From 44c5bede923ba9c8d3407ffdd07bc8b3dd3a5006 Mon Sep 17 00:00:00 2001
From: Chen-Chen Yeh <ge96noj@mytum.de>
Date: Thu, 11 Sep 2025 13:02:14 +0200
Subject: [PATCH 1/3] add bfloat16 pickling

---
 python/src/array.cpp       | 23 +++++++++++++++----
 python/src/convert.cpp     | 45 +++++++++++++++++++++++++++++++++++++-
 python/src/convert.h       |  4 ++++
 python/tests/test_array.py |  6 +----
 4 files changed, 68 insertions(+), 10 deletions(-)
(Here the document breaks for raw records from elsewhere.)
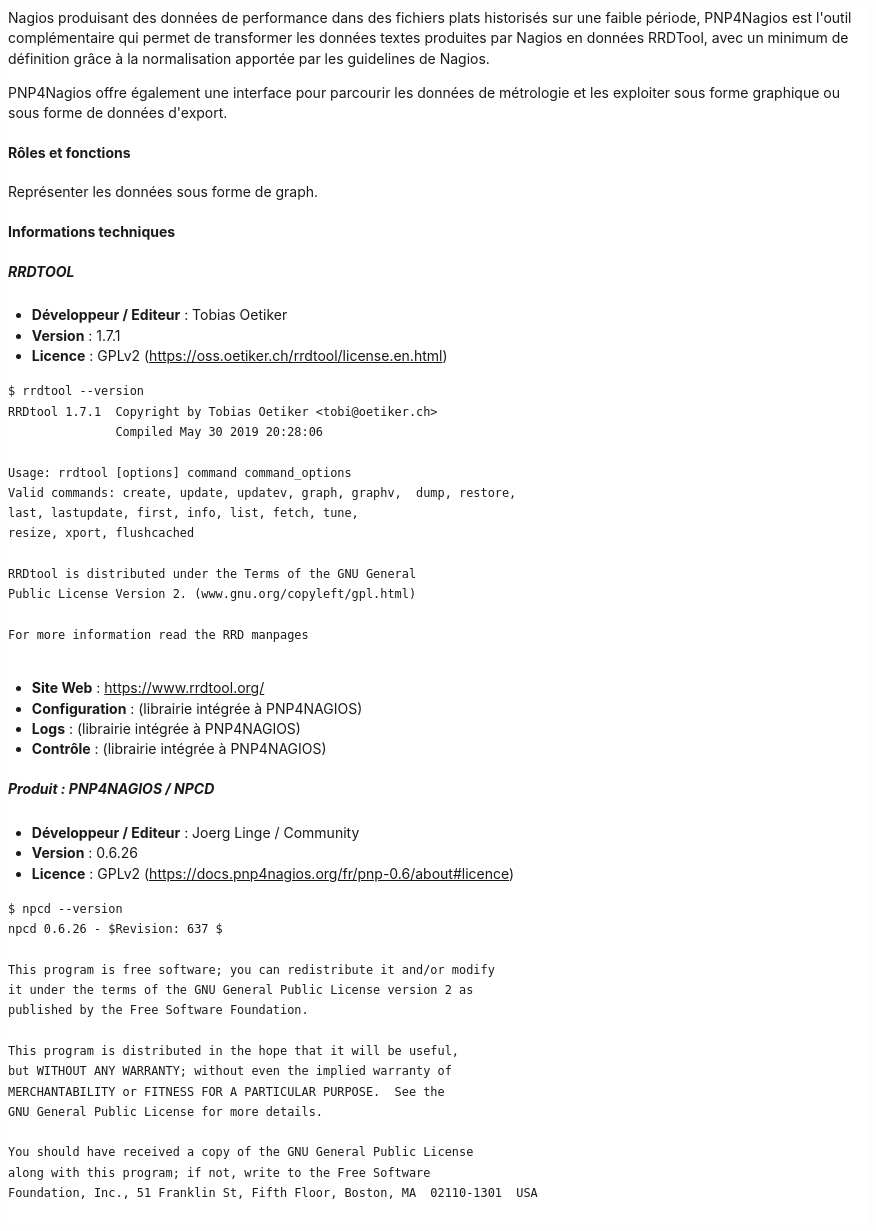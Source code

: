 Nagios produisant des données de performance dans des fichiers plats historisés sur une faible période, PNP4Nagios est l'outil complémentaire qui permet de transformer les données textes produites par Nagios en données RRDTool, avec un minimum de définition grâce à la normalisation apportée par les guidelines de Nagios.

PNP4Nagios offre également une interface pour parcourir les données de métrologie et les exploiter sous forme graphique ou sous forme de données d'export.

#### **Rôles et fonctions**

Représenter les données sous forme de graph.

#### **Informations techniques**

##### RRDTOOL

* **Développeur / Editeur** : Tobias Oetiker
* **Version** : 1.7.1
* **Licence** : GPLv2 (<https://oss.oetiker.ch/rrdtool/license.en.html>)

```
$ rrdtool --version
RRDtool 1.7.1  Copyright by Tobias Oetiker <tobi@oetiker.ch>
               Compiled May 30 2019 20:28:06

Usage: rrdtool [options] command command_options
Valid commands: create, update, updatev, graph, graphv,  dump, restore,
last, lastupdate, first, info, list, fetch, tune,
resize, xport, flushcached
 
RRDtool is distributed under the Terms of the GNU General
Public License Version 2. (www.gnu.org/copyleft/gpl.html)
 
For more information read the RRD manpages
 
```

* **Site Web** : <https://www.rrdtool.org/>
* **Configuration** : (librairie intégrée à PNP4NAGIOS)
* **Logs** : (librairie intégrée à PNP4NAGIOS)
* **Contrôle** : (librairie intégrée à PNP4NAGIOS)

##### **Produit** : PNP4NAGIOS / NPCD

* **Développeur / Editeur** : Joerg Linge / Community
* **Version** : 0.6.26
* **Licence** : GPLv2 (<https://docs.pnp4nagios.org/fr/pnp-0.6/about#licence>)

```
$ npcd --version
npcd 0.6.26 - $Revision: 637 $
 
This program is free software; you can redistribute it and/or modify
it under the terms of the GNU General Public License version 2 as
published by the Free Software Foundation.
 
This program is distributed in the hope that it will be useful,
but WITHOUT ANY WARRANTY; without even the implied warranty of
MERCHANTABILITY or FITNESS FOR A PARTICULAR PURPOSE.  See the
GNU General Public License for more details.
 
You should have received a copy of the GNU General Public License
along with this program; if not, write to the Free Software
Foundation, Inc., 51 Franklin St, Fifth Floor, Boston, MA  02110-1301  USA
 
```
diff --git a/python/src/array.cpp b/python/src/array.cpp
index ae38fa2110..bdc1fdb4eb 100644
--- a/python/src/array.cpp
+++ b/python/src/array.cpp
@@ -466,12 +466,27 @@ void init_array(nb::module_& m) {
           })
       .def(
           "__iter__", [](const mx::array& a) { return ArrayPythonIterator(a); })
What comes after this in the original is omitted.